В июле 1609 года началось долгожданное движение рати боярина Федора Ивановича Шереметева из Нижнего Новгорода, шедшего на Муром и Владимир. Нижегородский дворянин Павел Семенович Арбузов позднее вспоминал, как в конце июля-начале августа 1609 года ездил к царю Василию Шуйскому в Москву, потом вернулся к боярину Федору Ивановичу Шереметеву. Из походного стана в Муромском уезде он был отправлен с отписками к князю Михаилу Васильевичу Скопину» Шуйскому в Калязин монастырь и вернулся с его ответом обратно[478]. Все это означало, что уже в этот момент главные воеводы земских сил князь Михаил Скопин-Шуйский и боярин Федор Шереметев действовали сообща, зная о планах друг друга. Помимо всего прочего, у боярнна Федора Шереметева находилась большая казна — 12000 ефимков, которую царь Василий Шуйский приказал отправить князю Михаилу Васильевичу Скопину-Шуйскому для оплаты услуг наемников[479].
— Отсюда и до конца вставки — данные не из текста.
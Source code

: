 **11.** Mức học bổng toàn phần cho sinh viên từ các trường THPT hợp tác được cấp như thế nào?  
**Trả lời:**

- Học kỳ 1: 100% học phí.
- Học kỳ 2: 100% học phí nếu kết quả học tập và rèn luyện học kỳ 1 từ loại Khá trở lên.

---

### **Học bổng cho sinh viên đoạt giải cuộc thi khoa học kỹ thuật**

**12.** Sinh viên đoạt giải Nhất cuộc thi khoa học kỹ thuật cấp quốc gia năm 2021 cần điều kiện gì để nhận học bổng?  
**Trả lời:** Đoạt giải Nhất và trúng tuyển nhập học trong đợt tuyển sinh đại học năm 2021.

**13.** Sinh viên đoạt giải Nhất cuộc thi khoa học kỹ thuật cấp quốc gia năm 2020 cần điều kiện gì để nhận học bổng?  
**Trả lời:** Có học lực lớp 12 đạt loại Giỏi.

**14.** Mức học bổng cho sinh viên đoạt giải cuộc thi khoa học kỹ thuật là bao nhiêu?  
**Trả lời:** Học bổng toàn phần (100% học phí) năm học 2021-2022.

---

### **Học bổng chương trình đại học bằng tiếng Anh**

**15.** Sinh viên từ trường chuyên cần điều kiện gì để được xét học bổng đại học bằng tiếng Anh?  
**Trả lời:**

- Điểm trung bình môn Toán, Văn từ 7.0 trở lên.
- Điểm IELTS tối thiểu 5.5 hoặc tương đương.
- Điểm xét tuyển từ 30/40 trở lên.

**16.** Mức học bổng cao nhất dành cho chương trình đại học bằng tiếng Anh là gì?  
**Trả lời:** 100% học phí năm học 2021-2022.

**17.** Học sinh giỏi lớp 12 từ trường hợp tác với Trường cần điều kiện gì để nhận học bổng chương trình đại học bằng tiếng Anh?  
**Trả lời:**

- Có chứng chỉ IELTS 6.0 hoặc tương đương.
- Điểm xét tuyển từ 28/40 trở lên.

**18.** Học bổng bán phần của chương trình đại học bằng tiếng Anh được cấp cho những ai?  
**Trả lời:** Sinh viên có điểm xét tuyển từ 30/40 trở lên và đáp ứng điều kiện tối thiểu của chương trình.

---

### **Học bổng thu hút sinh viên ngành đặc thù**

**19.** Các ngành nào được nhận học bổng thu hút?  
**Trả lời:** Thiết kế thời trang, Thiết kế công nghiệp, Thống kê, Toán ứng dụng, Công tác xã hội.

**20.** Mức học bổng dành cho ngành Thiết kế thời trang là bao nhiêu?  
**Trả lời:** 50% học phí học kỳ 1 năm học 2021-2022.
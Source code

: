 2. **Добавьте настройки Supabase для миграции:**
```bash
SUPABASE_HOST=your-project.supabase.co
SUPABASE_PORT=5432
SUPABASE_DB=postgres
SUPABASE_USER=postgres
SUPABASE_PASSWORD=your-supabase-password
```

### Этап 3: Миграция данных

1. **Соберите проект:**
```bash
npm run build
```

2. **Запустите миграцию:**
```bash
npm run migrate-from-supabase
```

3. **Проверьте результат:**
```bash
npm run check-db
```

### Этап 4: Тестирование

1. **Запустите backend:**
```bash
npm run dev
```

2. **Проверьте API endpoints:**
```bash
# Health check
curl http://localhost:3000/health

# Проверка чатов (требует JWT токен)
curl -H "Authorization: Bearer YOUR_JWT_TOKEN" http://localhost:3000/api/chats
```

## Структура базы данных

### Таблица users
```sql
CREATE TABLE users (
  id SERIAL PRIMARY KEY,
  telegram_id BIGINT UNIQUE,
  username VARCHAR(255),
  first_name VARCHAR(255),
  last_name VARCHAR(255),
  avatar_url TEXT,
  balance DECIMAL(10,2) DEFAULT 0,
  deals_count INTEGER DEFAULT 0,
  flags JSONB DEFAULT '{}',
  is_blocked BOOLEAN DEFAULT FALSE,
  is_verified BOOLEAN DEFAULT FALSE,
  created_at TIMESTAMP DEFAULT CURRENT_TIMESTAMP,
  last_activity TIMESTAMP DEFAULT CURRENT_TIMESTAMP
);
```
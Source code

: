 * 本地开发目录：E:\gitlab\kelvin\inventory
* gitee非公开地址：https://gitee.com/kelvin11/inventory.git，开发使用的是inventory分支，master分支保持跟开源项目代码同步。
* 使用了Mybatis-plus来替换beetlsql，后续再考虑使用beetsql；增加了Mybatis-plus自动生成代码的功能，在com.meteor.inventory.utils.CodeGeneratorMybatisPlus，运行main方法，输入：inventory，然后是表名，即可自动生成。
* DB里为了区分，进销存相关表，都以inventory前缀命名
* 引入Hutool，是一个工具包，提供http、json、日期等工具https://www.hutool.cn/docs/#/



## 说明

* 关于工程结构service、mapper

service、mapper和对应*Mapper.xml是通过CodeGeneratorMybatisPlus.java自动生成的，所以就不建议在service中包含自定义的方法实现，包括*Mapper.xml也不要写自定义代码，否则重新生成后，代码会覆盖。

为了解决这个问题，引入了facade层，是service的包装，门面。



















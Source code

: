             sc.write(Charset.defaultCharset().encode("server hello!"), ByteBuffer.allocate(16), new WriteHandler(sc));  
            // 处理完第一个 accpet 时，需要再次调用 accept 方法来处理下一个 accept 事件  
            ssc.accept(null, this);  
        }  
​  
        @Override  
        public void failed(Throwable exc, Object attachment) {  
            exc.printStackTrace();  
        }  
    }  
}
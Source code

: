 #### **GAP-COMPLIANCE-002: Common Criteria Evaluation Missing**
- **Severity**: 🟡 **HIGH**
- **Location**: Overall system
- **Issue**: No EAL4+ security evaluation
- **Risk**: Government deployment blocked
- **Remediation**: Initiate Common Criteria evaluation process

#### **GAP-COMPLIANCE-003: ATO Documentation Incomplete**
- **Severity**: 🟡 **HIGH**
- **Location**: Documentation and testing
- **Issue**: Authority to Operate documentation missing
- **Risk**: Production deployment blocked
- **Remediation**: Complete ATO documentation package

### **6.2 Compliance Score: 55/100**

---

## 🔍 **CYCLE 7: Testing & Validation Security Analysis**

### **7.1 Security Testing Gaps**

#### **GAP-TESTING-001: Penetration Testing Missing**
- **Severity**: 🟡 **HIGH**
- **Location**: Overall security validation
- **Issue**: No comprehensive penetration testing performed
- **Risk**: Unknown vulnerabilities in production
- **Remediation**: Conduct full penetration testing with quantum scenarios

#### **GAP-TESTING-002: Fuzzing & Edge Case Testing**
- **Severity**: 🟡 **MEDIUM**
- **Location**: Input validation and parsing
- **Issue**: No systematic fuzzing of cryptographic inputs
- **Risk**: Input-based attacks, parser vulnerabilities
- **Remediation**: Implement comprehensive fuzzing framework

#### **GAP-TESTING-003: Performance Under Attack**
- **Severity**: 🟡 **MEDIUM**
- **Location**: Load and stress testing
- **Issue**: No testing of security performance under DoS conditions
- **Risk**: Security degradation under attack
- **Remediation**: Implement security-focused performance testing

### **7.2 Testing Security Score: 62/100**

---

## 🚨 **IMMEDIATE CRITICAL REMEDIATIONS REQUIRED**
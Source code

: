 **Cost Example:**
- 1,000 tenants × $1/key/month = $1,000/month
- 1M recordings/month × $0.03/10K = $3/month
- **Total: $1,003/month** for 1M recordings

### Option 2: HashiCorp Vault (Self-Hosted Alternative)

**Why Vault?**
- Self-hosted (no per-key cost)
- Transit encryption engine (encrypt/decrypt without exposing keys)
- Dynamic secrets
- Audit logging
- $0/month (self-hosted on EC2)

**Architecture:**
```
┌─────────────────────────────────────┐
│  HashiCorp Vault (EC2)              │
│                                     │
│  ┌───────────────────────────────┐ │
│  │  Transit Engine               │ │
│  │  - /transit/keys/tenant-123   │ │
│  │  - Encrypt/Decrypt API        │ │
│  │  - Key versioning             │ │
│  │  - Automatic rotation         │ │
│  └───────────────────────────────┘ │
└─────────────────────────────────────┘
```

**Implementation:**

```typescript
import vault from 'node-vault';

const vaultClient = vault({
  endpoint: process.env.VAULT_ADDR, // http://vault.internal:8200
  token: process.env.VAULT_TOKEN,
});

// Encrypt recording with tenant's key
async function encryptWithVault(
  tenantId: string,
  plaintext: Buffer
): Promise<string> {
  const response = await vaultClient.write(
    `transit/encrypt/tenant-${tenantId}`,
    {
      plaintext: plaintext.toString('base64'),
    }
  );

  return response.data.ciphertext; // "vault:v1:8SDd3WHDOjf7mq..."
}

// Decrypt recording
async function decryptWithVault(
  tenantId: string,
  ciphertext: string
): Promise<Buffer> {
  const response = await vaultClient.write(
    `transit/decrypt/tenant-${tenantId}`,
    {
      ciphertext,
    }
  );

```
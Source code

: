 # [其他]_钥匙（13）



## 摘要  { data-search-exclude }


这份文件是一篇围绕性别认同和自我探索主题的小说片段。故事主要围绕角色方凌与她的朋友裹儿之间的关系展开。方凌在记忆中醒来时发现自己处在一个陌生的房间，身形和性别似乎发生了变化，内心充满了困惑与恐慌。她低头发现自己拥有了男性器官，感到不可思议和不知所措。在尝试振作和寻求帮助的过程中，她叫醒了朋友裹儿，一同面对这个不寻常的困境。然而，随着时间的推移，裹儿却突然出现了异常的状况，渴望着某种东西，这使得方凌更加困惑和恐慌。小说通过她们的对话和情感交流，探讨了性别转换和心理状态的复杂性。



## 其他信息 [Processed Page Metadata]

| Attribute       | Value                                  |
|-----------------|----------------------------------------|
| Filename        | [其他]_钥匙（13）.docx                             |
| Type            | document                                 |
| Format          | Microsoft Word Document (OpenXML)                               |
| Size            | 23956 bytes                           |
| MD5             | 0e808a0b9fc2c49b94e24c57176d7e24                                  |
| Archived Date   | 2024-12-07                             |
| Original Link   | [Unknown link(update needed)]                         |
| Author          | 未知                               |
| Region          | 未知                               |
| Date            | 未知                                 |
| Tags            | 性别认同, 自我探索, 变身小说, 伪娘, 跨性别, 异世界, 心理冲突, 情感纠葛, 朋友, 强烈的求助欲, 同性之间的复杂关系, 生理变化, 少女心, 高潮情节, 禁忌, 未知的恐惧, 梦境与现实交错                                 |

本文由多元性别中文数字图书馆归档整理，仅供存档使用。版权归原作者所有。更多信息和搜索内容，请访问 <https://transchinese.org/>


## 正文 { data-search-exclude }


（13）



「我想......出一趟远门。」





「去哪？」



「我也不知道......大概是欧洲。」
Тушинцы тоже не могли не видеть, как города и уезды один за одним отпадают от них, едва заслышав о подходе воевод войска князя Михаила Скопина-Шуйского. Они собирали вместе все свои силы, чтобы отвоевать свои позиции. Ян Сапега увяз в осаде Троице-Сергиева монастыря, и ему нужно было оправдываться перед «цариком», что он стоит не около «курятника». 29 июля (8 августа) произошел генеральный штурм Троицы, в котором помимо сапежинцев участвовал еще полк Александра Зборовского. Как видно, одним ударом эти войска хотели справиться с защитниками Троицкого монастыря, а затем, устрашив своей победой русских сторонников князя Михаила Скопина-Шуйского, выбить их из Калязина монастыря. Но все произошло наоборот. Сначала разбились все планы генерального сражения под Троицей, победа снова осталась за защитниками монастыря, несмотря на внутренние нестроения среди осадных сидельцев. В решительный момент они собрались и отбили приступ. Участник тех событий под Троице-Сергиевым монастырем Николай Мархоцкий написал позднее в своей «Истории Московской войны»: «мы с паном Сапегой пробовали взять штурмом монастырь Св. Троицы, который он все еще держал в осаде. Мы рассчитывали вместе с Сапегой, а значит и с большими силами, пойти на Скопина, но вместо этого только потеряли людей, загубив их на штурмах. Оставив под Троицей часть войск, отошли мы ни с чем»[480]. Были и другие непредвиденные потери. Поражение под Троицей было истолковано донскими казаками в войске Сапеги как небесное заступничество Сергия Радонежского и они тайно ушли домой на Дон, вместо продолжения боев на Волге[481].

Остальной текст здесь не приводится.